Le WIP de Wolfwalkers représentait également une grande attente et le moins que l’on puisse dire c’est que l’on n’a pas été déçu. Pendant une demi-heure, Tomm Moore et son équipe ont étalé devant nos yeux une grande quantité d’artworks et de tests d’animation. Connaissant le travail du réalisateur de Brendan Et Le Secret De Kells et Le Chant De La Mer, on se doutait de la beauté de son dernier effort. Pourtant, cela ne nous a pas préparé à la magnificence des images. Si Wolfwalkers s’inscrit d’emblée visuellement dans la lignée des précédentes œuvres de Tomm Moore, il en va de même de son histoire.
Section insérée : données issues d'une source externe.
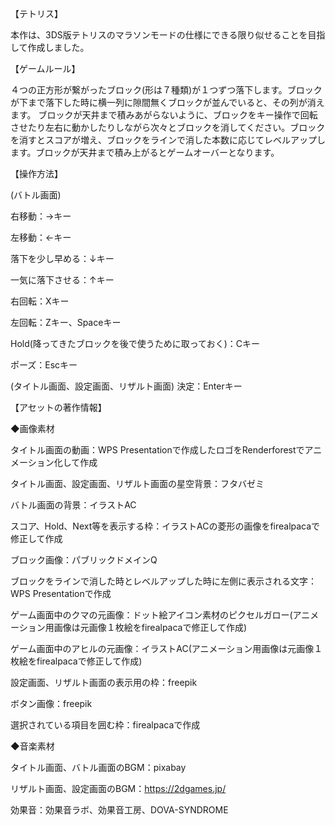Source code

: 【テトリス】

本作は、3DS版テトリスのマラソンモードの仕様にできる限り似せることを目指して作成しました。

【ゲームルール】

４つの正方形が繋がったブロック(形は７種類)が１つずつ落下します。ブロックが下まで落下した時に横一列に隙間無くブロックが並んでいると、その列が消えます。
ブロックが天井まで積みあがらないように、ブロックをキー操作で回転させたり左右に動かしたりしながら次々とブロックを消してください。ブロックを消すとスコアが増え、ブロックをラインで消した本数に応じてレベルアップします。ブロックが天井まで積み上がるとゲームオーバーとなります。


【操作方法】

(バトル画面)

右移動：→キー

左移動：←キー

落下を少し早める：↓キー

一気に落下させる：↑キー

右回転：Xキー

左回転：Zキー、Spaceキー

Hold(降ってきたブロックを後で使うために取っておく)：Cキー

ポーズ：Escキー

(タイトル画面、設定画面、リザルト画面)
決定：Enterキー

【アセットの著作情報】

◆画像素材

タイトル画面の動画：WPS Presentationで作成したロゴをRenderforestでアニメーション化して作成

タイトル画面、設定画面、リザルト画面の星空背景：フタバゼミ

バトル画面の背景：イラストAC

スコア、Hold、Next等を表示する枠：イラストACの菱形の画像をfirealpacaで修正して作成

ブロック画像：パブリックドメインQ

ブロックをラインで消した時とレベルアップした時に左側に表示される文字：WPS Presentationで作成

ゲーム画面中のクマの元画像：ドット絵アイコン素材のピクセルガロー(アニメーション用画像は元画像１枚絵をfirealpacaで修正して作成)

ゲーム画面中のアヒルの元画像：イラストAC(アニメーション用画像は元画像１枚絵をfirealpacaで修正して作成)

設定画面、リザルト画面の表示用の枠：freepik

ボタン画像：freepik

選択されている項目を囲む枠：firealpacaで作成


◆音楽素材

タイトル画面、バトル画面のBGM：pixabay

リザルト画面、設定画面のBGM：https://2dgames.jp/

効果音：効果音ラボ、効果音工房、DOVA-SYNDROME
De nouveau, il prend à cœur de revenir à des légendes qui ont été délaissées et déformées avec le temps. C’est ici le cas du loup-garou dont il s’écarte des commodités devenues habituelles et caricaturales. Pour autant, la trame exposée reste fort classique. Elle joue sur une opposition entre la nature et la ville, auquel s’ajoute l’animosité entre anglais et irlandais ainsi que la montée du puritanisme. C’est dans ce contexte que deux filles se lient d’amitié. Somme toute rien d’exceptionnel, à l’exception d’un traitement graphique qui en fait ressortir toute la splendeur.
L’opposition des deux mondes passe ainsi surtout par des choix esthétiques. Les lignes sont très strictes et géométriques dans la ville, alors que la forêt laisse s’exprimer des formes plus rondes et fluides. Rien de très innovant en soit mais Moore et son équipe poussent l’idée dans ses retranchements. L’ampleur des designs le dispute à une approche très sensorielle. Baignant dans des teintes vertes et oranges, il se construit une habile confrontation des styles. Wolfwalkers prend en référence le chef d’œuvre d’Isao Takahata Le Conte De La Princesse Kaguya. Il refuse en conséquence l’idée de propreté et de stabilité de l’animation. Moore ne veut pas d’une animation qui recherche le réel dans le sens qu’elle donne l’impression qu’une caméra se trouve juste à côté des acteurs. Il veut pouvoir tordre le réel à ses impératifs émotionnels. C’est ainsi que les traits des personnages peuvent évoluer en fonction de leurs émotions. Ça sera notamment le cas de l’héroïne. Si elle commencera l’aventure avec une allure droite conforme à la ville, son design gagne en rondeur lorsqu’elle se rapprochera de la forêt. Histoire de bien établir la force de la démarche, le WIP se conclut sur une scène de course nocturne d’une grande puissance hypnotique. L’énergie dégagée y est incroyable en explorant de façon accessible et innovante la découverte des sens pour le personnage. Ainsi qu’importe le classicisme de la proposition, il s’établit déjà que Wolfwalkers sera une inratable expérience immersive.